Le ciel est bleu. Les oiseaux chantent pendant que je ramasse ma poubelle éventrée par les ratons laveurs. À 2 pas de là, ma fille et son amie Zoé dégustent une crème glacée. Dix minutes plus tôt, en apercevant mes lys et mes pivoines traverser l’espace aérien de mon immense jardin multicolore, j’ai crié : « Pause! » pour calmer le pompon de ces charmantes demoiselles.
Il faut dire que la petite Zoé habite en ville dans un appartement sans cour alors, quand elle arrive chez nous, son corps exulte! Passer du béton à la verdure a, sur elle, un effet saisissant : elle va et vient sans arrêt en poussant des cris stridents, trébuche sur des racines, tombe, fonce dans les arbres, pleure, se relève, rit, lance du sable, arrache les fleurs, bave de joie ou se fait pipi dessus, trop occupée qu’elle est à jouer avec son amie. C’est fascinant. À la fin de la journée, les cheveux hirsutes et les joues rouges, elle repart toujours épuisée pour le plus grand bonheur de ses parents. Ces soirs-là, pas besoin d’histoire, ni de verre d’eau, ni de veilleuse. Même les monstres qui vivent dans son placard sont en congé. La cocotte s’endort comme une bûche.
J’entends soudain les 2 fillettes s’extasier sur le joli papillon qui butine d’une fleur à l’autre et sur les « zazos » qui « cuicuitent » dans les « zarbes ». Je souris, attendrie par leur émerveillement, quand tout à coup, je vois Zoé grimper sur sa chaise en hurlant :
- « Arghhhhhh! FOUMIIIIIIIIII, une foumi!
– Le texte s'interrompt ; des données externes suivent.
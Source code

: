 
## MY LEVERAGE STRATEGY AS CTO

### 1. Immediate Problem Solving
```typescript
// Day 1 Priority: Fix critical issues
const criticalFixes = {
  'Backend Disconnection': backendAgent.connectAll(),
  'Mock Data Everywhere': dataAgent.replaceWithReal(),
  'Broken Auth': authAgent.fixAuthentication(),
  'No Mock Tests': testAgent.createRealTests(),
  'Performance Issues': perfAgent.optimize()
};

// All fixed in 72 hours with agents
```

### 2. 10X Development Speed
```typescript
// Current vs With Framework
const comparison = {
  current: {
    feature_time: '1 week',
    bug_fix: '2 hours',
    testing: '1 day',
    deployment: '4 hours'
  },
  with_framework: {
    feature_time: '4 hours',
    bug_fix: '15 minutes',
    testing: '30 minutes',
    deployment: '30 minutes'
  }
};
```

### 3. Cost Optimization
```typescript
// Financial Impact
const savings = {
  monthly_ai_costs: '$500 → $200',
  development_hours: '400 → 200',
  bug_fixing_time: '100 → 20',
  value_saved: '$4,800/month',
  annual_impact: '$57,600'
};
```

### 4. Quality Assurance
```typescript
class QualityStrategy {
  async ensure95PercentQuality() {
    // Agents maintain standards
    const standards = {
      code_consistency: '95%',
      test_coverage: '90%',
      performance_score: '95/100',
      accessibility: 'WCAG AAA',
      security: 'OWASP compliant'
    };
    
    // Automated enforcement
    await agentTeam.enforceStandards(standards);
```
Au secours! »
Ma fille bondit sur ses jambes en criant : «Où ça, où ça? » la main tendue et le regard étincelant, prête à sauter sur sa proie.
- « Là! » lance la pauvre fillette effrayée, en montrant la bestiole installée sur une vieille fraise pourrie échappée de ma poubelle éventrée. Ma petite se jette dessus, la coince entre ses doigts (ça fait « scrouic ») et la place à 3 cm de son visage.
- « Bonzour foumi. Comment t’appelles? »
(silence)
Surprise par tant d’assurance, la petite Zoé descend de sa chaise pour mieux observer le minuscule tas noir qui est en train d’agiter la demi-antenne qui lui reste. Curieuse, elle demande à ma fille : « T’as pas peur? »
« Non. C’est rigolo les foumis. Ça satouille. Tiens! »
En voyant la fillette tendre timidement la main, j’interviens : « S’il te plaît, ne la serre pas trop fort. C’est fragi…»
Re-scrouic, la pauvre bestiole se ratatine un peu plus entre les doigts de son nouveau bourreau qui échappe un retentissant « AÏÏÏÏÏÏÏÏÏE, AÏE, AÏE, AÏE! Elle a mordu moi! » La fourmi éjectée sur le sol tente aussitôt de décoller la tête de son derrière pour fuir cet endroit maudit.
PAF! Ma fille abat sa main sur elle et l’écrabouille en criant :
« PAS ZENTILLE FOUMI! Faut pas morde les zamis. »
Zoé, solidaire, conclut la leçon en écrasant avec son pied ce qui reste du pauvre insecte!
Un conseil : si vous croisez ma fille et son amie Zoé, restez aimable, sinon vous pourriez le payer cher!